As of January 17th, the day this was recorded, neither the Palisades nor Eaton fires are fully contained, which means the toll on lives and property may increase.
As a lifelong Angeleno, I know several directly affected by these fires, and we were uncomfortably close to the Eaton fire ourselves.
- It’s hard to fathom waking up one morning expecting a normal workday and losing all of your earthly possessions in a matter of hours.
The Size of the Problem
To understand how much more severe our housing shortage will now become, we need to try to measure it. It’s important to remember that in these numbers are tens of thousands of lived experiences and individual tragedies. However, having good estimates of the shortage will be critical in recovery for Los Angeles, given we already had a housing crisis here.
- The challenge with measuring the reduction in housing supply is that it’s usually measured in terms of “housing units” – that is, rented and owned units – whereas fire damage assessment reports refer to “structures” destroyed.
- “Structures” can include all sorts of things – single family homes, multifamily buildings, other commercial buildings, but also things like detached sheds and storage spaces, chicken coups, or even vehicles. This is due to how the fire damage data is collected – aerial infrared photographs, in which it is hard to automatically distinguish what the destroyed structure is.

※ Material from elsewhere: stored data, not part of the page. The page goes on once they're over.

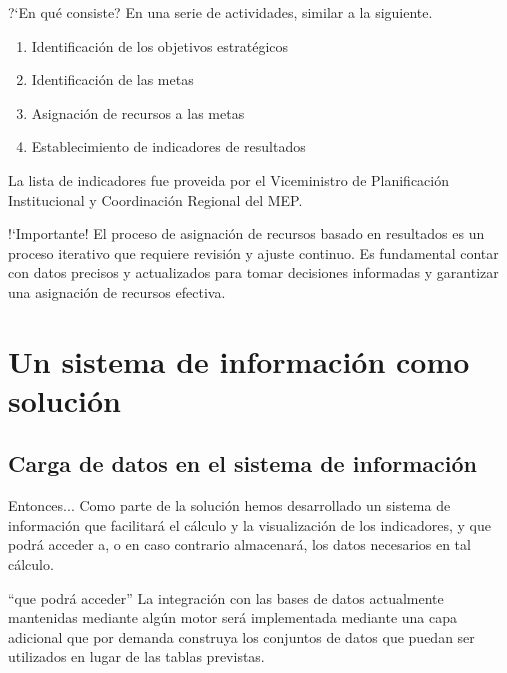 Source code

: \documentclass[xcolor=table, aspectratio=169]{beamer}
\begin{document}
\begin{frame}[t]{?`En qu\'e consiste?}
    En una serie de actividades, similar a la siguiente.
    
	\begin{enumerate}
		\item Identificaci\'on de los objetivos estrat\'egicos
		\item Identificaci\'on de las metas
		\item Asignaci\'on de recursos a las metas
		\item Establecimiento de indicadores de resultados
	\end{enumerate}
	
	La lista de indicadores fue proveida por el Viceministro de Planificaci\'on Institucional y Coordinaci\'on Regional del MEP.
		
	\begin{block}{!`Importante!}
		El proceso de asignaci\'on de recursos basado en resultados es un proceso iterativo que requiere revisi\'on y ajuste continuo. Es fundamental contar con datos precisos y actualizados para tomar decisiones informadas y garantizar una asignaci\'on de recursos efectiva.
	\end{block}
\end{frame}

\section{Un sistema de informaci\'on como soluci\'on}

\subsection{Carga de datos en el sistema de informaci\'on}

\begin{frame}[t]{Entonces...}
    Como parte de la soluci\'on hemos desarrollado un sistema de informaci\'on que facilitar\'a el c\'alculo y la visualizaci\'on de los indicadores, y que podr\'a acceder a, o en caso contrario almacenar\'a, los datos necesarios en tal c\'alculo.

    \begin{block}{``que podr\'a acceder''}
		La integraci\'on con las bases de datos actualmente mantenidas mediante alg\'un motor ser\'a implementada mediante una capa adicional que por demanda construya los conjuntos de datos que puedan ser utilizados en lugar de las tablas previstas.
	\end{block}
\end{frame}
\end{document}
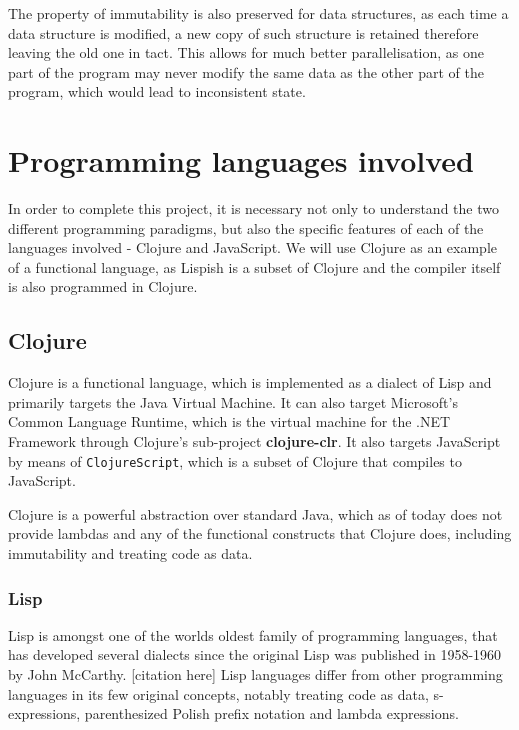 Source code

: The property of immutability is also preserved for data structures, as each time a data structure is modified, a new copy of such structure is retained therefore leaving the old one in tact. This allows for much better parallelisation, as one part of the program may never modify the same data as the other part of the program, which would lead to inconsistent state.

\section{Programming languages involved}
In order to complete this project, it is necessary not only to understand the two different programming paradigms, but also the specific features of each of the languages involved - Clojure and JavaScript.
We will use Clojure as an example of a functional language, as Lispish is a subset of Clojure and the compiler itself is also programmed in Clojure.

\subsection{Clojure}
Clojure\cite{Clojure:2013:Site} is a functional language, which is implemented as a dialect of Lisp and primarily targets the Java Virtual Machine. It can also target Microsoft's Common Language Runtime, which is the virtual machine for the .NET Framework through Clojure's sub-project \textbf{clojure-clr}\cite{clojure-clr}. 
It also targets JavaScript by means of \texttt{ClojureScript}\cite{ClojureScript:2013:Site}, which is a subset of Clojure that compiles to JavaScript. 

Clojure is a powerful abstraction over standard Java, which as of today does not provide lambdas and any of the functional constructs that Clojure does, including immutability and treating code as data.

\subsubsection{Lisp}

Lisp is amongst one of the worlds oldest family of programming languages, that has developed several dialects since the original Lisp was published in 1958-1960 by John McCarthy. [citation here]
Lisp languages differ from other programming languages in its few original concepts, notably treating code as data, s-expressions, parenthesized Polish prefix notation and lambda expressions.

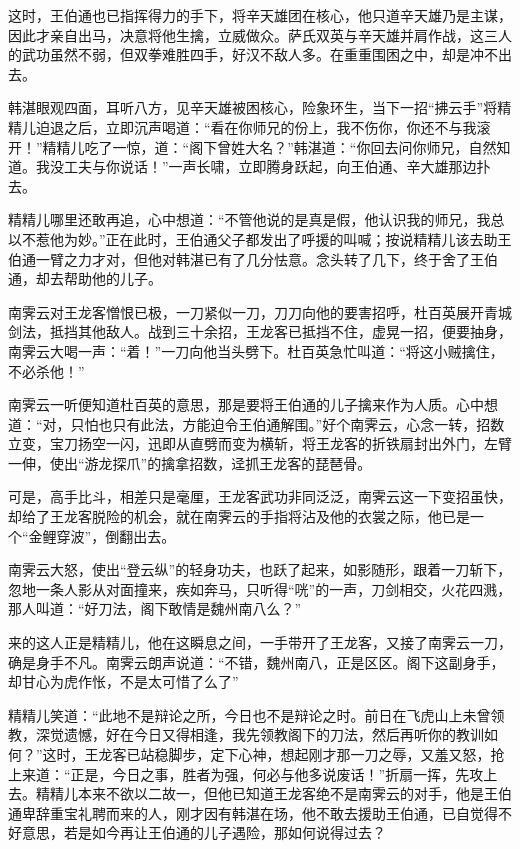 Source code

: \documentclass[12pt,oneside]{book}
\begin{document}
这时，王伯通也已指挥得力的手下，将辛天雄团在核心，他只道辛天雄乃是主谋，因此才亲自出马，决意将他生擒，立威做众。萨氏双英与辛天雄并肩作战，这三人的武功虽然不弱，但双拳难胜四手，好汉不敌人多。在重重围困之中，却是冲不出去。

韩湛眼观四面，耳听八方，见辛天雄被困核心，险象环生，当下一招``拂云手''将精精儿迫退之后，立即沉声喝道：``看在你师兄的份上，我不伤你，你还不与我滚开！''精精儿吃了一惊，道：``阁下曾姓大名？''韩湛道：``你回去问你师兄，自然知道。我没工夫与你说话！''一声长啸，立即腾身跃起，向王伯通、辛大雄那边扑去。

精精儿哪里还敢再追，心中想道：``不管他说的是真是假，他认识我的师兄，我总以不惹他为妙。''正在此时，王伯通父子都发出了呼援的叫喊；按说精精儿该去助王伯通一臂之力才对，但他对韩湛已有了几分怯意。念头转了几下，终于舍了王伯通，却去帮助他的儿子。

南霁云对王龙客憎恨已极，一刀紧似一刀，刀刀向他的要害招呼，杜百英展开青城剑法，抵挡其他敌人。战到三十余招，王龙客已抵挡不住，虚晃一招，便要抽身，南霁云大喝一声：``着！''一刀向他当头劈下。杜百英急忙叫道：``将这小贼擒住，不必杀他！''

南霁云一听便知道杜百英的意思，那是要将王伯通的儿子擒来作为人质。心中想道：``对，只怕也只有此法，方能迫令王伯通解围。''好个南霁云，心念一转，招数立变，宝刀扬空一闪，迅即从直劈而变为横斩，将王龙客的折铁扇封出外门，左臂一伸，使出``游龙探爪''的擒拿招数，迳抓王龙客的琵琶骨。

可是，高手比斗，相差只是毫厘，王龙客武功非同泛泛，南霁云这一下变招虽快，却给了王龙客脱险的机会，就在南霁云的手指将沾及他的衣裳之际，他已是一个``金鲤穿波''，倒翻出去。

南霁云大怒，使出``登云纵''的轻身功夫，也跃了起来，如影随形，跟着一刀斩下，忽地一条人影从对面撞来，疾如奔马，只听得``咣''的一声，刀剑相交，火花四溅，那人叫道：``好刀法，阁下敢情是魏州南八么？''

来的这人正是精精儿，他在这瞬息之间，一手带开了王龙客，又接了南霁云一刀，确是身手不凡。南霁云朗声说道：``不错，魏州南八，正是区区。阁下这副身手，却甘心为虎作怅，不是太可惜了么了''

精精儿笑道：``此地不是辩论之所，今日也不是辩论之时。前日在飞虎山上未曾领教，深觉遗憾，好在今日又得相逢，我先领教阁下的刀法，然后再听你的教训如何？''这时，王龙客已站稳脚步，定下心神，想起刚才那一刀之辱，又羞又怒，抢上来道：``正是，今日之事，胜者为强，何必与他多说废话！''折扇一挥，先攻上去。精精儿本来不欲以二故一，但他已知道王龙客绝不是南霁云的对手，他是王伯通卑辞重宝礼聘而来的人，刚才因有韩湛在场，他不敢去援助王伯通，已自觉得不好意思，若是如今再让王伯通的儿子遇险，那如何说得过去？
\end{document}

In the analysis that follows, I’ve made several assumptions, all of which are laid out in greater detail in the latest X-Factor blog post on the First American Economics center. They rely on preliminary estimates of between 12 and 17 thousand destroyed structures.
Our estimates suggest that after the first week of the fires, between 17,000 and 24,000 housing units have been destroyed. This is equivalent to approximately 1.1-1.6 percent of total housing stock in Los Angeles, which is about 1.5 million units.
It can be challenging to think about such extreme events in terms of percentages, so another more tangible way to grasp the scale of the destruction is to compare it to housing units that have been added over the last several years.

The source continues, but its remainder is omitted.